Jadi, selesai ziarah tadi pengunjung makam
shalat zuhur dan makan bersama yang telah disediakan panitia. Begini tradisi
masyarakat Desa Tambak mengisi bulan Syawal.
HARI-HARI
DI BULAN SYAWAL BAGI MASYARAKAT TAMBAK LEBIH BANYAK DIHABISKAN UNTUK BERZIARAH
DARI MAKAM SATU KE MAKAM YANG LAIN, dari daerah satu ke daerah yang lain. Ini dilakukan
mulai lepas Idul Fitri. Untuk silaturrahmi pada sesama saudara dan kerabat
dilakukan pada malam penyambutan idul fitri. Usai shalat isya dilakukan
takbiran dari rumah ke rumah tanpa ada satu rumah pun yang terlewatkan. Tiap
rumah yang disinggahi disediakan makanan. “Sampai
tak tolok lai makan tu,” kata Hendri masyarakat Desa Tambak.

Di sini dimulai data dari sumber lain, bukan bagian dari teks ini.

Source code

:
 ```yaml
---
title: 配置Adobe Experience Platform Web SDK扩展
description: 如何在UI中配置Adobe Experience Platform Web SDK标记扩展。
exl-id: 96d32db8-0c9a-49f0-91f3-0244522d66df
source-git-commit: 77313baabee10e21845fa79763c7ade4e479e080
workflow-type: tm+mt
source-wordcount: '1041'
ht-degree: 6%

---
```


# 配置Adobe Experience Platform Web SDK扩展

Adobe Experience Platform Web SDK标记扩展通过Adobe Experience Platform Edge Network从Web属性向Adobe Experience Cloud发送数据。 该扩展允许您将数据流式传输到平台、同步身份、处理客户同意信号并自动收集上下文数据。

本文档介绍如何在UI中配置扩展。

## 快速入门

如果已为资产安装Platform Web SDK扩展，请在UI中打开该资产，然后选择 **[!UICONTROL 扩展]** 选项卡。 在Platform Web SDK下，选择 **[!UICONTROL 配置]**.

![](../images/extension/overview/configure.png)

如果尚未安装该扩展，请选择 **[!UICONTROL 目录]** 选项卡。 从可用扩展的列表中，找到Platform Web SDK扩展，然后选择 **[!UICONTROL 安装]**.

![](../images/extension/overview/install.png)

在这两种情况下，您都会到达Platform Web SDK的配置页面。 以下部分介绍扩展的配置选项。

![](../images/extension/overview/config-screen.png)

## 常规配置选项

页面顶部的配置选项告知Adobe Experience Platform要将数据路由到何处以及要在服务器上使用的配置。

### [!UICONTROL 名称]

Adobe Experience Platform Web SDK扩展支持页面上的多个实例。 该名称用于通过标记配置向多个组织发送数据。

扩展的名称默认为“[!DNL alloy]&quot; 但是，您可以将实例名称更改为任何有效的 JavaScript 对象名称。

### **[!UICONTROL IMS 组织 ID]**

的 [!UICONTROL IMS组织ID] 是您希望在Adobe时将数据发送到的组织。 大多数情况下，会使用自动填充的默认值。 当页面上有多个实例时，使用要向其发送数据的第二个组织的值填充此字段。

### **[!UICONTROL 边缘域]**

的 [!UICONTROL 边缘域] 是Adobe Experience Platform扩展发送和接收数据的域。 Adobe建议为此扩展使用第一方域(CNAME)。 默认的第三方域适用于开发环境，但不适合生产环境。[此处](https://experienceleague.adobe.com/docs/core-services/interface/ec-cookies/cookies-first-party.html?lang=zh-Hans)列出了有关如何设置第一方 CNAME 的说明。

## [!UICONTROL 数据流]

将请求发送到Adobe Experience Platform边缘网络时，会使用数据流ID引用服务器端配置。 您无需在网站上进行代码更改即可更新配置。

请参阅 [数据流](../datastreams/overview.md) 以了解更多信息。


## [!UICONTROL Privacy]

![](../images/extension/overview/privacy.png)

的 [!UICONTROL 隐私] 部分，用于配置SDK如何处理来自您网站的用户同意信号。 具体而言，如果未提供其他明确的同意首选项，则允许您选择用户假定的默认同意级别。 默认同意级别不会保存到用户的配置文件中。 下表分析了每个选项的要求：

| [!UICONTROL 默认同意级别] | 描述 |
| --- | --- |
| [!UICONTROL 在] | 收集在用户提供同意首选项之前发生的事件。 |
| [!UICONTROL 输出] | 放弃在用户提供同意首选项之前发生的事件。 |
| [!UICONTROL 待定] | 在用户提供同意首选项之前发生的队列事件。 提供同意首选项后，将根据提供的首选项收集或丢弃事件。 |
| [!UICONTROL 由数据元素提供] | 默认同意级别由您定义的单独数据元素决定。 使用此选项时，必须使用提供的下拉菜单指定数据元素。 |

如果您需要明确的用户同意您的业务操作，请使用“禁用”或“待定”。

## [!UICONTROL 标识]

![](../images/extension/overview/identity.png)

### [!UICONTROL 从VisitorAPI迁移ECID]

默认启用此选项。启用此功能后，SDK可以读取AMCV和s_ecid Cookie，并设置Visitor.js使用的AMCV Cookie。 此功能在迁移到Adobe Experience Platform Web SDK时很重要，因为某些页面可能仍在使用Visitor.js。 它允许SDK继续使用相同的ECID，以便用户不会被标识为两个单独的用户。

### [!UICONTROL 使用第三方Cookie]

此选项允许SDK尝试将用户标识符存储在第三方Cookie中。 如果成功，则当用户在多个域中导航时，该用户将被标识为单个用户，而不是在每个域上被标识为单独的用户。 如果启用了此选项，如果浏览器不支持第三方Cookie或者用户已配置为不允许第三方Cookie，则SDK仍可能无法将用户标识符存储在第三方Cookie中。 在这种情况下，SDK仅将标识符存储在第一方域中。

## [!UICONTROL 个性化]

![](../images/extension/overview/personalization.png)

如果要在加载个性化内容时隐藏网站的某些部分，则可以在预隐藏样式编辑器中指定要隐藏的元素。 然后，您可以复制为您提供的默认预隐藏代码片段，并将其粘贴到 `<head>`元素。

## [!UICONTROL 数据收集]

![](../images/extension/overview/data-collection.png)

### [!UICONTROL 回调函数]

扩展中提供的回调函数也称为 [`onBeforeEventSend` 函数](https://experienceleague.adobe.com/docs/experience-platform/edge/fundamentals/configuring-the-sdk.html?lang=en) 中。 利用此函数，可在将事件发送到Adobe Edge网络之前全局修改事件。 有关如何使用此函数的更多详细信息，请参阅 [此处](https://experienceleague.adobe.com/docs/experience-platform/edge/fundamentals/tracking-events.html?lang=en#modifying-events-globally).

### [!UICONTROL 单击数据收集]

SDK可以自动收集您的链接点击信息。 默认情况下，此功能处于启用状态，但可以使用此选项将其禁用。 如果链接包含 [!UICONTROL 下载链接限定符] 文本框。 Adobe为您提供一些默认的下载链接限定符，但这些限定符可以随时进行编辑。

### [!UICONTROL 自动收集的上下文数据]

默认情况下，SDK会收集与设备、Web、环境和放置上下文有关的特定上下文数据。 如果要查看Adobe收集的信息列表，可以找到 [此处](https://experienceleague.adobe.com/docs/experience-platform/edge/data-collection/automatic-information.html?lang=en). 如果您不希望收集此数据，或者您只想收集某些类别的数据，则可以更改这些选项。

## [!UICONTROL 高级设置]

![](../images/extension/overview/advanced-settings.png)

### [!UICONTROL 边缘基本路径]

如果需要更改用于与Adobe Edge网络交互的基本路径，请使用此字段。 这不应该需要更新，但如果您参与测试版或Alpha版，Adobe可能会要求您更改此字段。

Satu hari, saya dan teman Kuliah Kerja
Nyata namanya Arjinal diajak Zulfikar untuk makan siang di rumahnya. Lauknya asam
pedas ikan barau, rending ayam, ada racikan mentimun sebagai tambahan. Makan
bersama itu cukup membuat basah baju dan muka berkeringat, karena makanan yang
disajikan baru saja masak dan masih hangat.

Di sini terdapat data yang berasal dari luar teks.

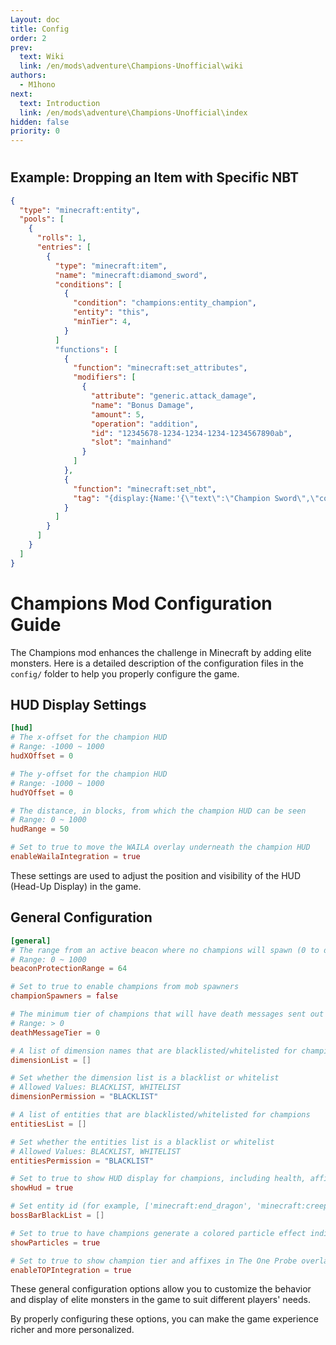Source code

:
 ```yaml
---
Layout: doc
title: Config
order: 2
prev:
  text: Wiki
  link: /en/mods\adventure\Champions-Unofficial\wiki
authors:
  - M1hono
next:
  text: Introduction
  link: /en/mods\adventure\Champions-Unofficial\index
hidden: false
priority: 0
---
```


#

## Example: Dropping an Item with Specific NBT

```json
{
  "type": "minecraft:entity",
  "pools": [
    {
      "rolls": 1,
      "entries": [
        {
          "type": "minecraft:item",
          "name": "minecraft:diamond_sword",
          "conditions": [
            {
              "condition": "champions:entity_champion",
              "entity": "this",
              "minTier": 4,
            }
          ]
          "functions": [
            {
              "function": "minecraft:set_attributes",
              "modifiers": [
                {
                  "attribute": "generic.attack_damage",
                  "name": "Bonus Damage",
                  "amount": 5,
                  "operation": "addition",
                  "id": "12345678-1234-1234-1234-1234567890ab",
                  "slot": "mainhand"
                }
              ]
            },
            {
              "function": "minecraft:set_nbt",
              "tag": "{display:{Name:'{\"text\":\"Champion Sword\",\"color\":\"gold\"}'}}"
            }
          ]
        }
      ]
    }
  ]
}
```

# Champions Mod Configuration Guide

The Champions mod enhances the challenge in Minecraft by adding elite monsters. Here is a detailed description of the configuration files in the `config/` folder to help you properly configure the game.

## HUD Display Settings

```toml
[hud]
# The x-offset for the champion HUD
# Range: -1000 ~ 1000
hudXOffset = 0

# The y-offset for the champion HUD
# Range: -1000 ~ 1000
hudYOffset = 0

# The distance, in blocks, from which the champion HUD can be seen
# Range: 0 ~ 1000
hudRange = 50

# Set to true to move the WAILA overlay underneath the champion HUD
enableWailaIntegration = true
```

These settings are used to adjust the position and visibility of the HUD (Head-Up Display) in the game.

## General Configuration

```toml
[general]
# The range from an active beacon where no champions will spawn (0 to disable)
# Range: 0 ~ 1000
beaconProtectionRange = 64

# Set to true to enable champions from mob spawners
championSpawners = false

# The minimum tier of champions that will have death messages sent out upon defeat (0 to disable)
# Range: > 0
deathMessageTier = 0

# A list of dimension names that are blacklisted/whitelisted for champions
dimensionList = []

# Set whether the dimension list is a blacklist or whitelist
# Allowed Values: BLACKLIST, WHITELIST
dimensionPermission = "BLACKLIST"

# A list of entities that are blacklisted/whitelisted for champions
entitiesList = []

# Set whether the entities list is a blacklist or whitelist
# Allowed Values: BLACKLIST, WHITELIST
entitiesPermission = "BLACKLIST"

# Set to true to show HUD display for champions, including health, affixes, and tier
showHud = true

# Set entity id (for example, ['minecraft:end_dragon', 'minecraft:creeper']) to hidden HUD display for champions, including health, affixes, and tier
bossBarBlackList = []

# Set to true to have champions generate a colored particle effect indicating their rank
showParticles = true

# Set to true to show champion tier and affixes in The One Probe overlay
enableTOPIntegration = true
```

These general configuration options allow you to customize the behavior and display of elite monsters in the game to suit different players' needs.

By properly configuring these options, you can make the game experience richer and more personalized.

Selesai menyantap makanan kami dihidang
seceret air kopi hangat. Sambil minum Zulfikar bercerita tentang petugas masjid
yang dibagi-bagi berdasarkan latar belakang suku. Mayoritas Suku Melayu menjadi
penghuni Desa Tambak. Yang lain, Maliling dan Piliang yang kini sudah berbaur
dan sulit diketahui keaslian sukunya karena menggunakan bahasa Melayu setempat.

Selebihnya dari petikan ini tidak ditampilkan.